Extracted data Start Marker
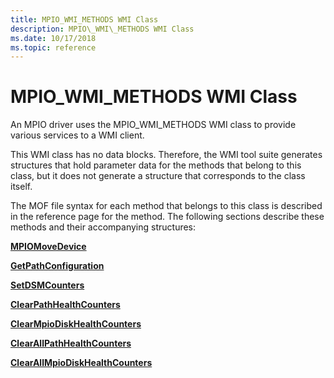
 ```yaml
---
title: MPIO_WMI_METHODS WMI Class
description: MPIO\_WMI\_METHODS WMI Class
ms.date: 10/17/2018
ms.topic: reference
---
```


# MPIO\_WMI\_METHODS WMI Class


An MPIO driver uses the MPIO\_WMI\_METHODS WMI class to provide various services to a WMI client.

This WMI class has no data blocks. Therefore, the WMI tool suite generates structures that hold parameter data for the methods that belong to this class, but it does not generate a structure that corresponds to the class itself.

The MOF file syntax for each method that belongs to this class is described in the reference page for the method. The following sections describe these methods and their accompanying structures:

[**MPIOMoveDevice**](mpiomovedevice.md)

[**GetPathConfiguration**](getpathconfiguration.md)

[**SetDSMCounters**](setdsmcounters.md)

[**ClearPathHealthCounters**](clearpathhealthcounters.md)

[**ClearMpioDiskHealthCounters**](clearmpiodiskhealthcounters.md)

[**ClearAllPathHealthCounters**](clearallpathhealthcounters.md)

[**ClearAllMpioDiskHealthCounters**](clearallmpiodiskhealthcounters.md)

 

 





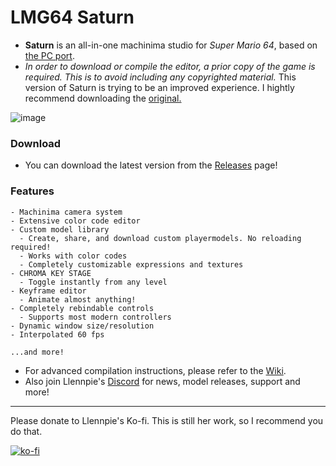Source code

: # LMG64 Saturn

- **Saturn** is an all-in-one machinima studio for *Super Mario 64*, based on [the PC port](https://github.com/sm64pc/sm64ex).
- *In order to download or compile the editor, a prior copy of the game is required. This is to avoid including any copyrighted material.*
This version of Saturn is trying to be an improved experience. I hightly recommend downloading the [original.](https://github.com/Llennpie/Saturn/releases/latest)

![image](https://github.com/Llennpie/Saturn/assets/44985633/e671b48a-e1c3-446a-9cff-0c76f49d069a)

### Download

- You can download the latest version from the [Releases](https://github.com/CreepaTate/LMG64-Saturn/releases/latest) page!

### Features

```
- Machinima camera system
- Extensive color code editor
- Custom model library
  - Create, share, and download custom playermodels. No reloading required!
  - Works with color codes
  - Completely customizable expressions and textures
- CHROMA KEY STAGE
  - Toggle instantly from any level
- Keyframe editor
  - Animate almost anything!
- Completely rebindable controls
  - Supports most modern controllers
- Dynamic window size/resolution
- Interpolated 60 fps
  
...and more!
```

- For advanced compilation instructions, please refer to the [Wiki](https://github.com/Llennpie/Saturn/wiki).
- Also join Llennpie's [Discord](https://discord.gg/rGqREG2kYv) for news, model releases, support and more!

---

Please donate to Llennpie's Ko-fi. This is still her work, so I recommend you do that.

[![ko-fi](https://ko-fi.com/img/githubbutton_sm.svg)](https://ko-fi.com/J3J05B5WR)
Extracted data End Marker
- _Task details_
Print each record exactly as it stands, leaving the images out.

- _Output of the task_
 ```yaml
---
title: MPIO_WMI_METHODS WMI Class
description: MPIO\_WMI\_METHODS WMI Class
ms.date: 10/17/2018
ms.topic: reference
---
```


# MPIO\_WMI\_METHODS WMI Class


An MPIO driver uses the MPIO\_WMI\_METHODS WMI class to provide various services to a WMI client.

This WMI class has no data blocks. Therefore, the WMI tool suite generates structures that hold parameter data for the methods that belong to this class, but it does not generate a structure that corresponds to the class itself.

The MOF file syntax for each method that belongs to this class is described in the reference page for the method. The following sections describe these methods and their accompanying structures:

[**MPIOMoveDevice**](mpiomovedevice.md)

[**GetPathConfiguration**](getpathconfiguration.md)

[**SetDSMCounters**](setdsmcounters.md)

[**ClearPathHealthCounters**](clearpathhealthcounters.md)

[**ClearMpioDiskHealthCounters**](clearmpiodiskhealthcounters.md)

[**ClearAllPathHealthCounters**](clearallpathhealthcounters.md)

[**ClearAllMpioDiskHealthCounters**](clearallmpiodiskhealthcounters.md)

 

 





Source code

: # LMG64 Saturn

- **Saturn** is an all-in-one machinima studio for *Super Mario 64*, based on [the PC port](https://github.com/sm64pc/sm64ex).
- *In order to download or compile the editor, a prior copy of the game is required. This is to avoid including any copyrighted material.*
This version of Saturn is trying to be an improved experience. I hightly recommend downloading the [original.](https://github.com/Llennpie/Saturn/releases/latest)

![image](https://github.com/Llennpie/Saturn/assets/44985633/e671b48a-e1c3-446a-9cff-0c76f49d069a)

### Download

- You can download the latest version from the [Releases](https://github.com/CreepaTate/LMG64-Saturn/releases/latest) page!

### Features

```
- Machinima camera system
- Extensive color code editor
- Custom model library
  - Create, share, and download custom playermodels. No reloading required!
  - Works with color codes
  - Completely customizable expressions and textures
- CHROMA KEY STAGE
  - Toggle instantly from any level
- Keyframe editor
  - Animate almost anything!
- Completely rebindable controls
  - Supports most modern controllers
- Dynamic window size/resolution
- Interpolated 60 fps
  
...and more!
```

- For advanced compilation instructions, please refer to the [Wiki](https://github.com/Llennpie/Saturn/wiki).
- Also join Llennpie's [Discord](https://discord.gg/rGqREG2kYv) for news, model releases, support and more!

---

Please donate to Llennpie's Ko-fi. This is still her work, so I recommend you do that.

[![ko-fi](https://ko-fi.com/img/githubbutton_sm.svg)](https://ko-fi.com/J3J05B5WR)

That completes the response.